El otro es que esos mismos protagonistas corren detrás de la agenda de las empresas. En ese momento, durante la campaña electoral, y ahora también, el sector privado enfatizaba que había escasez de mano de obra, que se había perdido la “cultura del trabajo”, que el auxilio social que ofrecía el plan Potenciar Trabajo –que otorga un beneficio que es la mitad de un salario mínimo, vital y móvil– atentaba contra la disposición de mano de obra porque “la gente prefiere el plan a trabajar”, una vulgaridad repetida hasta el hartazgo.

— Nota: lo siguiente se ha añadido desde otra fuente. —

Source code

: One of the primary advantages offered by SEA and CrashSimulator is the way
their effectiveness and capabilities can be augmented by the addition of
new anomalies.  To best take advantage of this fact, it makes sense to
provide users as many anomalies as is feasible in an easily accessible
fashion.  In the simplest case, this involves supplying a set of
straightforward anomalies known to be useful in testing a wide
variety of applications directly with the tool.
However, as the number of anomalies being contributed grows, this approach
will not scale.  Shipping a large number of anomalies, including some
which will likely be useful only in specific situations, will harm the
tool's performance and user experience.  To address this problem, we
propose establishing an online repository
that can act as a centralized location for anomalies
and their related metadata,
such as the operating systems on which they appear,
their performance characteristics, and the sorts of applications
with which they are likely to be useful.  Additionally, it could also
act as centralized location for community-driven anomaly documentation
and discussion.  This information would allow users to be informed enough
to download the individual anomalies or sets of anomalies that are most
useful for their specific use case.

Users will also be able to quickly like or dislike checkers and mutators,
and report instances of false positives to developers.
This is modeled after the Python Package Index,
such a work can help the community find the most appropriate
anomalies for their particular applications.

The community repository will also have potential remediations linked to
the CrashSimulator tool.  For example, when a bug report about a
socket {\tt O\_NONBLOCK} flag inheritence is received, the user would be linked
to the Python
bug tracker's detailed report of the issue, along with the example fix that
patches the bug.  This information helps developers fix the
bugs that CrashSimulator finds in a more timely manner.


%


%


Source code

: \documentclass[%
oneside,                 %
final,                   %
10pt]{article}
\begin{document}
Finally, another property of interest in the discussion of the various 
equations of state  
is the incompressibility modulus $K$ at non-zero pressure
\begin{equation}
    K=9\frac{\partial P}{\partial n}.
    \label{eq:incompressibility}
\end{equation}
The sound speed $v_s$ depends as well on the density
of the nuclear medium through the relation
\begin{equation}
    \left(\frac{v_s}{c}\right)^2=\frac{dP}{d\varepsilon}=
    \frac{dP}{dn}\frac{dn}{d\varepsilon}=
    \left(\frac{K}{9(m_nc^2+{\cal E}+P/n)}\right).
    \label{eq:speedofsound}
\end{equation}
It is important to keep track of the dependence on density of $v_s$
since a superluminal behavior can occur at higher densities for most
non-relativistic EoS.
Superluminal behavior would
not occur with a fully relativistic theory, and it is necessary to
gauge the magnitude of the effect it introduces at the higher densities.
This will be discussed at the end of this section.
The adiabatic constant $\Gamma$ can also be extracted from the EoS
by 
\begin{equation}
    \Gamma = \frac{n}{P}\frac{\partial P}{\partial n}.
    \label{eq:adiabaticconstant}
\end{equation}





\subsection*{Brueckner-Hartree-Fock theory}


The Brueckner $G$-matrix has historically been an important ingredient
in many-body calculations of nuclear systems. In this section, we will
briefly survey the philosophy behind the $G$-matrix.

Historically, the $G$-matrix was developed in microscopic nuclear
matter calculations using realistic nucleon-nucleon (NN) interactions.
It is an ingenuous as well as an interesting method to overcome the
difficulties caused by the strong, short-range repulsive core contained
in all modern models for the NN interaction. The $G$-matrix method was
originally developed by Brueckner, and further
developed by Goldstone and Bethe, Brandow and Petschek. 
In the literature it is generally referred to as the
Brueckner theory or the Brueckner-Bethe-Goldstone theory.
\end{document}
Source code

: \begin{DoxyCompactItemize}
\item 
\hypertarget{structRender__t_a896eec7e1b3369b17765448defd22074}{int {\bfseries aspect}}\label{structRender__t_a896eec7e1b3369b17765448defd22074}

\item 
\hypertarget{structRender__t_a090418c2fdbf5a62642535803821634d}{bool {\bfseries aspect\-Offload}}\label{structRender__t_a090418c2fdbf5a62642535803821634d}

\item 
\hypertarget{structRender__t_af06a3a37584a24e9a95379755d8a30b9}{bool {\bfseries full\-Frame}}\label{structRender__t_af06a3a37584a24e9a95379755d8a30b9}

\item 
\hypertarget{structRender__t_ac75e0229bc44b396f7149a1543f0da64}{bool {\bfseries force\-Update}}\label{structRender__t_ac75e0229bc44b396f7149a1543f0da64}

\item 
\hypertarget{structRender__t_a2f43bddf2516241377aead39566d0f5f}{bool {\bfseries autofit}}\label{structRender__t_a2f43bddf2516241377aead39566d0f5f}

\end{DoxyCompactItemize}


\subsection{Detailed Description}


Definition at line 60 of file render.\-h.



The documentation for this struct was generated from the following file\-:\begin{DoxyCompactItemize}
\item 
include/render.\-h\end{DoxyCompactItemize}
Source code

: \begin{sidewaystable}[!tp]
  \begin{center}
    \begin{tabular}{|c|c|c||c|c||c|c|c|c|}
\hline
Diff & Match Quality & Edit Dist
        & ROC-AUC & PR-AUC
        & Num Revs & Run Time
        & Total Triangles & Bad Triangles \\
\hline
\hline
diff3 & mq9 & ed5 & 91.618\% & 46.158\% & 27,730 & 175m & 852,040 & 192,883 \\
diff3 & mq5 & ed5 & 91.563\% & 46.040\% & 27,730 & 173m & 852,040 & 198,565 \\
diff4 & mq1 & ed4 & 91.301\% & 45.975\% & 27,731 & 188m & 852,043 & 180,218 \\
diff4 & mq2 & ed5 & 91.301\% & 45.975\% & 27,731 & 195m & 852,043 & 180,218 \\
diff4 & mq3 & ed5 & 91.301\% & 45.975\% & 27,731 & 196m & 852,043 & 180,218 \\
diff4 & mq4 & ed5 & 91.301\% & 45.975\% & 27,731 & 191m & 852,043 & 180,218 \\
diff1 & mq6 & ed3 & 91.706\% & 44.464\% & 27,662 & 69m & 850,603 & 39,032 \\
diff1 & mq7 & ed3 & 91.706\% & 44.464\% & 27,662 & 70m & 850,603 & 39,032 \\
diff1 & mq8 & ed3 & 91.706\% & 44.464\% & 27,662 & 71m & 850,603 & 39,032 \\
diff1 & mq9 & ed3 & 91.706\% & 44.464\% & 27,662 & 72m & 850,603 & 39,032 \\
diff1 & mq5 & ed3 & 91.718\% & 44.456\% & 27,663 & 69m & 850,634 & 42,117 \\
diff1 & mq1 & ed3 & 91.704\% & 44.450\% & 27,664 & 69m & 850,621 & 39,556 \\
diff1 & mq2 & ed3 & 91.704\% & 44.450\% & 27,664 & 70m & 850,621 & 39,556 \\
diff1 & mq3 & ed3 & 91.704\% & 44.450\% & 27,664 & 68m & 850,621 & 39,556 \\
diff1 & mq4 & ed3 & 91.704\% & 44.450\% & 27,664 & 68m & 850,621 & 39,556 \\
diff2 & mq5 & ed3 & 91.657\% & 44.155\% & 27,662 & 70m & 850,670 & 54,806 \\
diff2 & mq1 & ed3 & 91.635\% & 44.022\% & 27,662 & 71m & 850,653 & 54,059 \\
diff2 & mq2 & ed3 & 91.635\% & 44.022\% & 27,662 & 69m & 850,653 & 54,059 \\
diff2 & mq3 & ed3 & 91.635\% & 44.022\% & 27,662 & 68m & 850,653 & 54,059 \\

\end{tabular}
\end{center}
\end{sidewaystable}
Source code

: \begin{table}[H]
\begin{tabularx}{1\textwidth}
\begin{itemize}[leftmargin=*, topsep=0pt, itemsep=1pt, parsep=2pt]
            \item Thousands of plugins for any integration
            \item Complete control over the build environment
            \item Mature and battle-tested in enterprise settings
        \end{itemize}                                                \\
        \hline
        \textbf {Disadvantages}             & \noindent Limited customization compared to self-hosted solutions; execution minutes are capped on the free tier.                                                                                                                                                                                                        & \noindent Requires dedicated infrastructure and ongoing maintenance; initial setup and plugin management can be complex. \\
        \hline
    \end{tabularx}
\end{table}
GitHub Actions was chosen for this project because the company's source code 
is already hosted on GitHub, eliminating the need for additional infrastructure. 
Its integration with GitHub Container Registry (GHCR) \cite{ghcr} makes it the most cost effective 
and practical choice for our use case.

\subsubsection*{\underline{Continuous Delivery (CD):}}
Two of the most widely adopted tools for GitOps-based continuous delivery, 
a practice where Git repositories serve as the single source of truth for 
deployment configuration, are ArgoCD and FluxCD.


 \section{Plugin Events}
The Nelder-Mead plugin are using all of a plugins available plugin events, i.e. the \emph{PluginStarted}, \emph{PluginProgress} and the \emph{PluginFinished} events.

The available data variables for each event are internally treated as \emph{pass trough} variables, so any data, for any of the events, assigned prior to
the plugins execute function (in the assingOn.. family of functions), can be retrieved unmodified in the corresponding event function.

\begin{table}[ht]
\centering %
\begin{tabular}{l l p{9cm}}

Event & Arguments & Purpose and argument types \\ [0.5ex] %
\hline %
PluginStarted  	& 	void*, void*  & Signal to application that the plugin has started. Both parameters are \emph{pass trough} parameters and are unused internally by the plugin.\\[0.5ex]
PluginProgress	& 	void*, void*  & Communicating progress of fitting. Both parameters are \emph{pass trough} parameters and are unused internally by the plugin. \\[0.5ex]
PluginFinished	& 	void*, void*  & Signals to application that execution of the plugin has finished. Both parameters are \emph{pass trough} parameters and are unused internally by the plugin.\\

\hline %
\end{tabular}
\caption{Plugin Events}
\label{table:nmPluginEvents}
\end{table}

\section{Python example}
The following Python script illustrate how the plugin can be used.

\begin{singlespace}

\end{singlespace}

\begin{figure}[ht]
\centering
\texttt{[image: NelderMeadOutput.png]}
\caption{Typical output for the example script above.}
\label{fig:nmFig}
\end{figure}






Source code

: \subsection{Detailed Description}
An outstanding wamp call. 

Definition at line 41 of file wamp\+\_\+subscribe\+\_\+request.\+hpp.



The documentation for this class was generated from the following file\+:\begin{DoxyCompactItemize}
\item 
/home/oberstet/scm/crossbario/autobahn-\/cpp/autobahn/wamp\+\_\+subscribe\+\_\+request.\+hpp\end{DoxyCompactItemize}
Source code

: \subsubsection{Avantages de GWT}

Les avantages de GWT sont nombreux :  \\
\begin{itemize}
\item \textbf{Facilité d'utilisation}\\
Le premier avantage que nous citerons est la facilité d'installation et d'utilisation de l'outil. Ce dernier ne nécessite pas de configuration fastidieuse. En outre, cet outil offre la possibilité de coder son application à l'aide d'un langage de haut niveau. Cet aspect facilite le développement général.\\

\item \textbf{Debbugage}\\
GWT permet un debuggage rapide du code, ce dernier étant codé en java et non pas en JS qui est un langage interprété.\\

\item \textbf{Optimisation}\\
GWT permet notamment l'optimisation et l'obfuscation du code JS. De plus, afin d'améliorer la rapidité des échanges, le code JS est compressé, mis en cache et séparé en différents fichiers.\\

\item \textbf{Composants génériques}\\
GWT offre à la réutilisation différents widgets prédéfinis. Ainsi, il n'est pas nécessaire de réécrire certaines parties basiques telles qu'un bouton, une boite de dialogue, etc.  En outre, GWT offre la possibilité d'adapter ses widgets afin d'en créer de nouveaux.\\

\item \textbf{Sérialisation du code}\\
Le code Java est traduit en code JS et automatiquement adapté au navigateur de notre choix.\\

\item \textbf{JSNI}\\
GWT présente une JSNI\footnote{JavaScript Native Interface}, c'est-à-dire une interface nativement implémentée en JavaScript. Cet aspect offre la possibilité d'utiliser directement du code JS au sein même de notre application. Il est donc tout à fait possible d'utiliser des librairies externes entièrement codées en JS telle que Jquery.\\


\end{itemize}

Cualquier laburante sabe que entre los avatares de su vida estarán los períodos de desempleo seguidos de otros con empleo. Su problema será que haya demanda de mano de obra. Y si no la hay, pasará al ejército de los desocupados o a las filas de los que sobreviven con changas y trabajo precario.
Pensar que estas situaciones son algo natural es un error. Se trata de relaciones sociales tan comunes y asimiladas como las familiares, pero al mismo tiempo tan históricas como el paso de los regímenes políticos.
Las usinas de pensamiento financiadas por las empresas suelen presentar los intereses de estas como si fueran los de todos. Con eso buscan generar ese efecto de asunto natural en las relaciones sociales. Por eso el análisis siempre deriva hacia variables de ajuste, como reducir el gasto público, o el empleo y los salarios, sin tocar la ganancia empresaria.
Las corporaciones lograron instalar la idea de que no habrá más trabajo registrado estable. Pensadores como Jeremy Rifkin afirmaron que lo progre será salir a la aventura de pelear la propia y abandonar el empleo registrado y de calidad. Las justificaciones para esa degradación giraban en torno de la irrupción de la tecnología, el movimiento transfronterizo de los recursos humanos y la economía del conocimiento, cuya concreción no requeriría ya de los viejos esquemas laborales de convenios y reglas: ¡A vivir en libertad! era la consigna, como si carecer de un salario fijo fuera un sinónimo de autonomía.
Sin embargo, bien mirada, la decisión de la clase empresaria de retirarse de una relación social como la que se establece en el empleo registrado responde a una profunda tendencia: ¿cuál será su sentido histórico como clase social si no puede generar aquello con lo cual justificó su propia existencia? En un informe especial mostramos cómo en la Argentina, el mismo sector que denosta a quienes reclaman por trabajo no pudo generar un solo empleo neto nuevo en diez años.
Las excusas del tipo que no hay “estímulo” a la creación de empleo –eufemismo de la reforma laboral– chocan cada vez más con los intereses vitales de los asalariados, ocupados y desocupados, para quienes la disyuntiva no será elegir entre el desempleo y el embellecimiento de la precarización laboral, sino entre la miseria y una vida digna. En definitiva, el trabajo no es un regalo, es un derecho.